Bowser looks kind of speechless, but Dracula supposes that’s fair. Learning you’re playing mini golf with the inventor of the sport is bound to take some wind out of your sails.

“Anyway,” Dracula continues, to fill the silence, leaning casually on the mini golf club as he addresses his date. “It was a peace offering, something for me and Alucard to bond over after all of the… difficulties we’ve had, in our relationship.”

“Well,” Bowser says, finally. He nods, wisely. “It _is_ a nice sport to bond with your kid over! Me ‘n Junior play mini golf all the time.” Then he laughs. “Can’t imagine _your_ kid playing mini golf, though.”

“He’s quite good at it.”

“Maybe we should do this again, like as a family thing?” Bowser offers. It’s his turn to take a shot at the hole they’re on, but hasn’t moved from where he stands to the side, watching Dracula, apparently too invested in the conversation. “It’s uh, it’s nice spending time with you. And I think. Our kids would. I mean they seem to get along fine at the club meetings, so.”

“Yes,” Dracula says, then looks at Bowser. “Are you-- it’s your turn, you know.”

“OH, that’s right,” Bowser says. “Sorry I was distracted by—uh.” He coughs into his hand, shifting from foot to foot. “Thinking about how much fun I’m having spending time with you?”
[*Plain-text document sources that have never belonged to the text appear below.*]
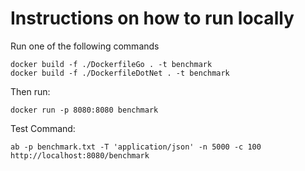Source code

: # Instructions on how to run locally

Run one of the following commands

```
docker build -f ./DockerfileGo . -t benchmark
docker build -f ./DockerfileDotNet . -t benchmark
```

Then run:

```
docker run -p 8080:8080 benchmark
```

Test Command:

```
ab -p benchmark.txt -T 'application/json' -n 5000 -c 100 http://localhost:8080/benchmark
```
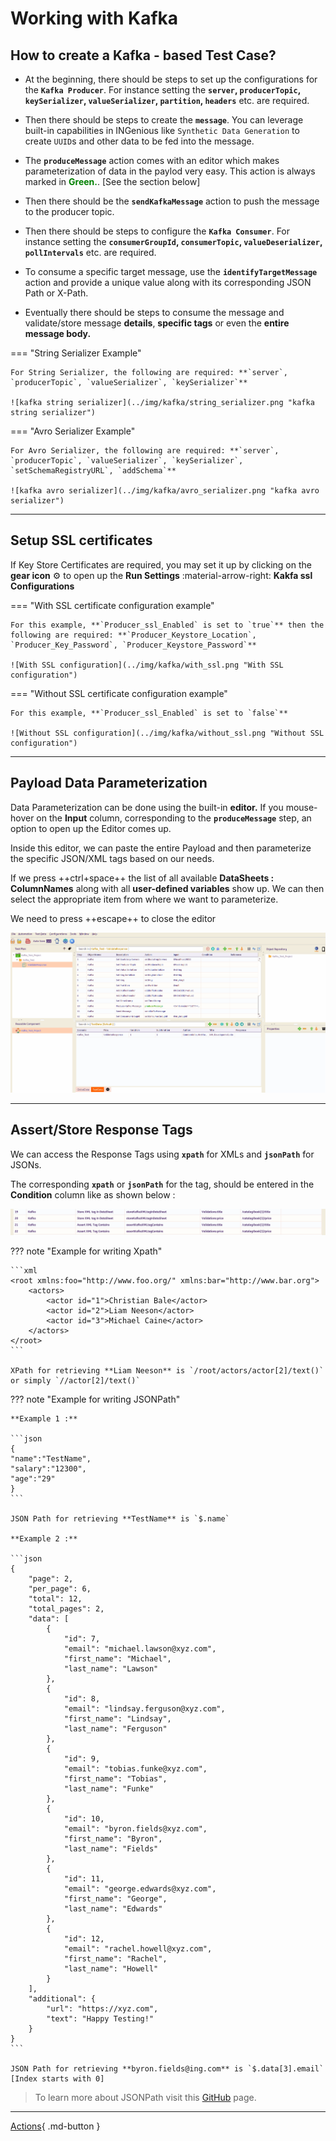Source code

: # **Working with Kafka**

## How to create a Kafka - based Test Case?

* At the beginning, there should be steps to set up the configurations for the **`Kafka Producer`**. 
  For instance setting the **`server`, `producerTopic`, `keySerializer`, `valueSerializer`, `partition`, `headers`** etc. are required.

* Then there should be steps to create the **`message`**. You can leverage built-in capabilities in INGenious like `Synthetic Data Generation` to create `UUID`s and other data to be fed into the message.

* The **`produceMessage`** action comes with an editor which makes parameterization of data in the paylod very easy. This action is always marked in <span style="color:Green">**Green.**</span>. [See the section below]

* Then there should be the **`sendKafkaMessage`** action to push the message to the producer topic.

* Then there should be steps to configure the **`Kafka Consumer`**. 
  For instance setting the **`consumerGroupId`, `consumerTopic`, `valueDeserializer`, `pollIntervals`** etc. are required.

* To consume a specific target message, use the **`identifyTargetMessage`** action and provide a unique value along with its corresponding JSON Path or X-Path.

* Eventually there should be steps to consume the message and validate/store message **details**, **specific tags** or even the **entire message body.**


=== "String Serializer Example"

    For String Serializer, the following are required: **`server`, `producerTopic`, `valueSerializer`, `keySerializer`**

    ![kafka string serializer](../img/kafka/string_serializer.png "kafka string serializer")

=== "Avro Serializer Example"

    For Avro Serializer, the following are required: **`server`, `producerTopic`, `valueSerializer`, `keySerializer`, `setSchemaRegistryURL`, `addSchema`**

    ![kafka avro serializer](../img/kafka/avro_serializer.png "kafka avro serializer")


-------------------------------------


## Setup SSL certificates

If Key Store Certificates are required, you may set it up by clicking on the **gear icon** :gear: to open up the **Run Settings** :material-arrow-right: **Kakfa ssl Configurations**

=== "With SSL certificate configuration example"

    For this example, **`Producer_ssl_Enabled` is set to `true`** then the following are required: **`Producer_Keystore_Location`, `Producer_Key_Password`, `Producer_Keystore_Password`**

    ![With SSL configuration](../img/kafka/with_ssl.png "With SSL configuration")

=== "Without SSL certificate configuration example"

    For this example, **`Producer_ssl_Enabled` is set to `false`**

    ![Without SSL configuration](../img/kafka/without_ssl.png "Without SSL configuration")

-------------------------------------


## Payload Data Parameterization


 Data Parameterization can be done using the built-in **editor.** If you mouse-hover on the **Input** column, corresponding to the **`produceMessage`** step, an option to open up the Editor comes up.

 Inside this editor, we can paste the entire Payload and then parameterize the specific JSON/XML tags based on our needs.

 If we press ++ctrl+space++ the list of all available **DataSheets : ColumnNames** along with all **user-defined variables** show up. We can then select the appropriate item from where we want to parameterize.

 We need to press ++escape++ to close the editor

 ![editor](../img/kafka/editor.gif "editor")
 

 -------------------------------------

## Assert/Store Response Tags

 We can access the Response Tags using **`xpath`** for XMLs and **`jsonPath`** for JSONs.

 The corresponding **`xpath`** or **`jsonPath`** for the tag, should be entered in the **Condition** column like as shown below :

 ![assertions](../img/kafka/assertions.png "assertions")

??? note "Example for writing Xpath"

    ```xml
    <root xmlns:foo="http://www.foo.org/" xmlns:bar="http://www.bar.org">
        <actors>
            <actor id="1">Christian Bale</actor>
            <actor id="2">Liam Neeson</actor>
            <actor id="3">Michael Caine</actor>
        </actors>
    </root>
    ```

    XPath for retrieving **Liam Neeson** is `/root/actors/actor[2]/text()` or simply `//actor[2]/text()`

??? note "Example for writing JSONPath"

    **Example 1 :**

    ```json
    { 
    "name":"TestName",
    "salary":"12300",
    "age":"29"
    }
    ```

    JSON Path for retrieving **TestName** is `$.name` 

    **Example 2 :**

    ```json
    {
        "page": 2,
        "per_page": 6,
        "total": 12,
        "total_pages": 2,
        "data": [
            {
                "id": 7,
                "email": "michael.lawson@xyz.com",
                "first_name": "Michael",
                "last_name": "Lawson"
            },
            {
                "id": 8,
                "email": "lindsay.ferguson@xyz.com",
                "first_name": "Lindsay",
                "last_name": "Ferguson"
            },
            {
                "id": 9,
                "email": "tobias.funke@xyz.com",
                "first_name": "Tobias",
                "last_name": "Funke"
            },
            {
                "id": 10,
                "email": "byron.fields@xyz.com",
                "first_name": "Byron",
                "last_name": "Fields"
            },
            {
                "id": 11,
                "email": "george.edwards@xyz.com",
                "first_name": "George",
                "last_name": "Edwards"
            },
            {
                "id": 12,
                "email": "rachel.howell@xyz.com",
                "first_name": "Rachel",
                "last_name": "Howell"
            }
        ],
        "additional": {
            "url": "https://xyz.com",
            "text": "Happy Testing!"
        }
    }
    ```

    JSON Path for retrieving **byron.fields@ing.com** is `$.data[3].email` [Index starts with 0]

>To learn more about JSONPath visit this [GitHub](https://github.com/json-path/JsonPath) page.

-------------------------------------




[Actions](../kafka/kafkaActions.md){ .md-button }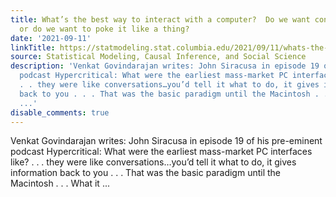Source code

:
 ```yaml
---
title: What’s the best way to interact with a computer?  Do we want conversations,
  or do we want to poke it like a thing?
date: '2021-09-11'
linkTitle: https://statmodeling.stat.columbia.edu/2021/09/11/whats-the-best-way-to-interact-with-a-computer-do-we-want-conversations-or-do-we-want-to-poke-it-like-a-thing/
source: Statistical Modeling, Causal Inference, and Social Science
description: 'Venkat Govindarajan writes: John Siracusa in episode 19 of his pre-eminent
  podcast Hypercritical: What were the earliest mass-market PC interfaces like? .
  . . they were like conversations…you’d tell it what to do, it gives information
  back to you . . . That was the basic paradigm until the Macintosh . . . What it
  ...'
disable_comments: true
---
```

Venkat Govindarajan writes: John Siracusa in episode 19 of his pre-eminent podcast Hypercritical: What were the earliest mass-market PC interfaces like? . . . they were like conversations…you’d tell it what to do, it gives information back to you . . . That was the basic paradigm until the Macintosh . . . What it ...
Dracula blinks. Blushes, a little, though he turns his head away so his hair hides it. 

“Oh, well,” he says, somewhat startled, though touched. “I- It’s the same, for you, actually. It’s nice spending time with you.”

Bowser couldn’t possibly have grinned wider in that moment.

“Hey, Alucard,” Richter says, sitting down next to the dhampir. “You, uh, you doing okay?”

Alucard has been sitting here staring at his ice cream bowl for the past… Richter isn’t sure how long, just that the ice cream looks untouched and mostly melted. Does he intend to eat it? Probably not, at this point.

“My father… Is on another date,” Alucard says, slowly, like he cannot really believe what he’s saying.

“Your,” Richter begins, blinks. “Your dad’s fucking what.”

“No they’re not fucking yet, I think.”

“ _THEY’RE FUCKING!?”_

“No,” Alucard says, somewhat annoyed. “Not yet. I think. Honestly I don’t want to think about it.”

Richter admits that, you know what? He doesn’t want to think about it either. “So who’s, uh. Who’s he seeing?”

“Bowser.”

The fact that it is karaoke night at Bowser’s favorite sushi bar is absolutely not a coincidence. He absolutely did this on purpose. But listen? That’s the point?? Of course it’s the point. So was spending as much money as he did on all the fancy alcohol. Dracula only likes expensive wine but alright that’s fine, Bowser’s got money to spend and he might as well treat his date, a little. So he does. And he’s had… probably way too much whiskey himself, but that’s also fine. 

He looks to his date, then nods to the stage. “You wanna sing a duet?” he asks.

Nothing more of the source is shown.